Развод, действительно, состоялся 1 августа 1578 года – после семилетней супружеской жизни.
Но ни Курбский, ни жена его не пришли посредством этого развода к примирению.
2-го же августа, княгиня Марья Курбская подала в суд жалобу, что будто бы Курбский обходится с ней «не как с женой», посадил ее без всякой вины в заключение, бил палкой, принудил дать несколько бланковых листов с печатями и подписями княгини, и с помощью этих бланков совершает акты ко вреду ей; что при разводе Курбский захватил движимое ее имение, силой удержал горничную Раинку, мучил ее, посадил в тюрьму и велел из……….
Со своей стороны, Курбский жаловался, что когда он отправил бывшую свой жену, княгиню Курбскую, во Владимир «со всею учтивостью», в коляске четверней, то минский воевода Сапега, бывший при разводе их посредником со стороны княгини Марьи Юрьевны, велел своим слугам перебить кучеру Курбского палкой руки и ноги, удержал коляску Курбского, бранил его самого срамными словами.
В декабре этого же года Курбские опять помирились.

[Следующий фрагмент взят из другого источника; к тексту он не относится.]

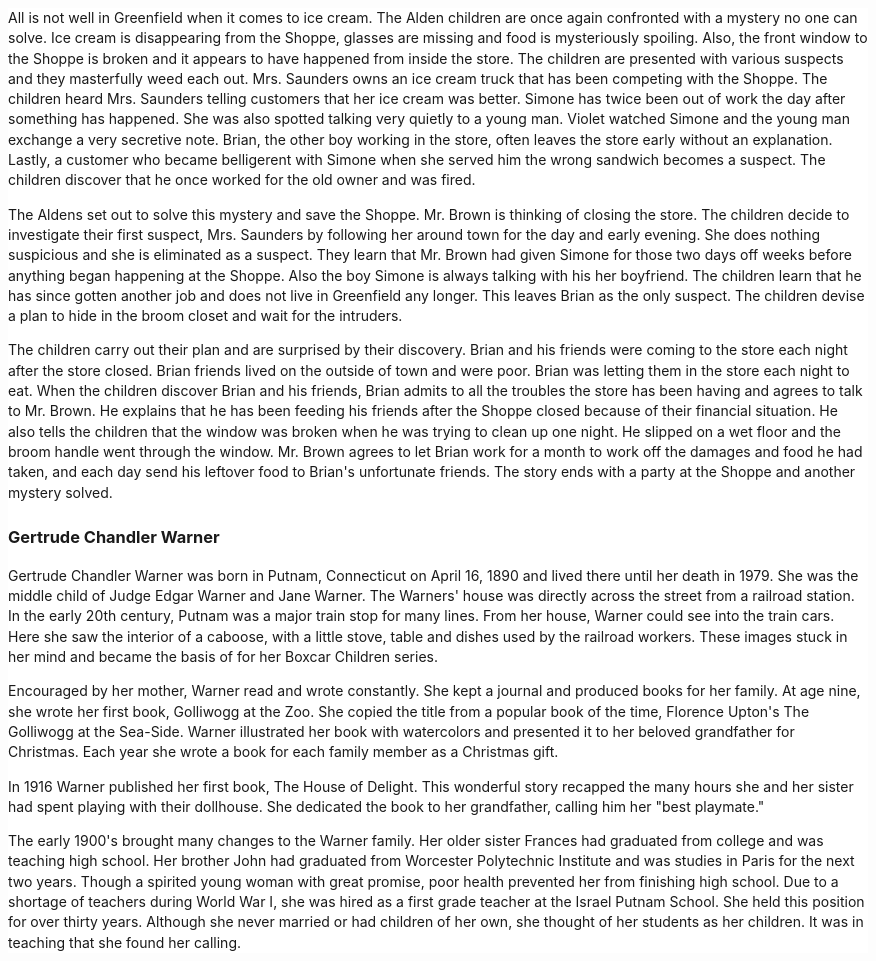   All is not well in Greenfield when it comes to ice cream.  The Alden children are once again confronted with a mystery no one can solve.  Ice cream is disappearing from the Shoppe, glasses are missing and food is mysteriously spoiling.  Also, the front window to the Shoppe is broken and it appears to have happened from inside the store.  The children are presented with various suspects and they masterfully weed each out.  Mrs. Saunders owns an ice cream truck that has been competing with the Shoppe.  The children heard Mrs. Saunders telling customers that her ice cream was better.  Simone has twice been out of work the day after something has happened.  She was also spotted talking very quietly to a young man.  Violet watched Simone and the young man exchange a very secretive note.  Brian, the other boy working in the store, often leaves the store early without an explanation.  Lastly, a customer who became belligerent with Simone when she served him the wrong sandwich becomes a suspect.  The children discover that he once worked for the old owner and was fired.
 </p>
 <p>
  The Aldens set out to solve this mystery and save the Shoppe.  Mr. Brown is thinking of closing the store.  The children decide to investigate their first suspect, Mrs. Saunders by following her around town for the day and early evening.  She does nothing suspicious and she is eliminated as a suspect.  They learn that Mr. Brown had given Simone for those two days off weeks before anything began happening at the Shoppe.  Also the boy Simone is always talking with his her boyfriend.  The children learn that he has since gotten another job and does not live in Greenfield any longer.  This leaves Brian as the only suspect.  The children devise a plan to hide in the broom closet and wait for the intruders.
 </p>
 <p>
  The children carry out their plan and are surprised by their discovery.  Brian and his friends were coming to the store each night after the store closed.  Brian friends lived on the outside of town and were poor.  Brian was letting them in the store each night to eat.  When the children discover Brian and his friends, Brian admits to all the troubles the store has been having and agrees to talk to Mr. Brown.  He explains that he has been feeding his friends after the Shoppe closed because of their financial situation.  He also tells the children that the window was broken when he was trying to clean up one night.  He slipped on a wet floor and the broom handle went through the window.  Mr. Brown agrees to let Brian work for a month to work off the damages and food he had taken, and each day send his leftover food to Brian's unfortunate friends.  The story ends with a party at the Shoppe and another mystery solved.
 </p>
<h3>
  Gertrude Chandler Warner
 </h3>
 Gertrude Chandler Warner was born in Putnam, Connecticut on April 16, 1890 and lived there until her death in 1979.  She was the middle child of Judge Edgar Warner and Jane Warner.  The Warners' house was directly across the street from a railroad station.  In the early 20th century, Putnam was a major train stop for many lines.  From her house, Warner could see into the train cars.  Here she saw the interior of a caboose, with a little stove, table and dishes used by the railroad workers.  These images stuck in her mind and became the basis of for her Boxcar Children series.
 <p>
  Encouraged by her mother, Warner read and wrote constantly.  She kept a journal and produced books for her family.  At age nine, she wrote her first book, Golliwogg at the Zoo.  She copied the title from a popular book of the time, Florence Upton's The Golliwogg at the Sea-Side.  Warner illustrated her book with watercolors and presented it to her beloved grandfather for Christmas.  Each year she wrote a book for each family member as a Christmas gift.
 </p>
 <p>
  In 1916 Warner published her first book, The House of Delight.  This wonderful story recapped the many hours she and her sister had spent playing with their dollhouse.  She dedicated the book to her grandfather, calling him her "best playmate."
 </p>
 <p>
  The early 1900's brought many changes to the Warner family. Her older sister Frances had graduated from college and was teaching high school.  Her brother John had graduated from Worcester Polytechnic Institute and was studies in Paris for the next two years. Though a spirited young woman with great promise,  poor health prevented her from finishing high school.  Due to a shortage of teachers during World War I, she was hired as a first grade teacher at the Israel Putnam School.  She held this position for over thirty years.  Although she never married or had children of her own, she thought of her students as her children.  It was in teaching that she found her calling.
 </p>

Княгиня Курбская объявила, что муж дал ей во всем законное удовлетворение, что она не будет начинать новых исков ни против него, ни против детей его и потомков. Горничная Раинка призналась, что все ее прежние показания против князя Курбского и княгини ложны, что делала она их по наущению других, что ее не били и не из………
Такова была семейная жизнь Курбского в Литве.
Бросив потом княгиню Марью Юрьевну, старик Курбский женился в третий раз на девице Александре Семашковне (Симашко). Что это была за личность – неизвестно; но Курбский любил ее и был ею доволен, что видно и из его духовного завещания.
Но старая жена, княгиня Марья Юрьевна, конечно, из ревности к своей сопернице Александре Семашковне, жаловалась королю на незаконное расторжение брака ее с мужем.
Дело опять началось, только кончилось не в пользу старой княгини Курбской: трое из ее людей показали, что собственными глазами видели, как княгиня Курбская нарушала супружескую верность.
После этого, само собой разумеется, должна была последовать новая мировая сделка.
Неудивительно, что Курбский в изгнании тосковал о своей первой родине, о московских порядках, где он был молод и счастлив, где «троской поморена» была его первая жена.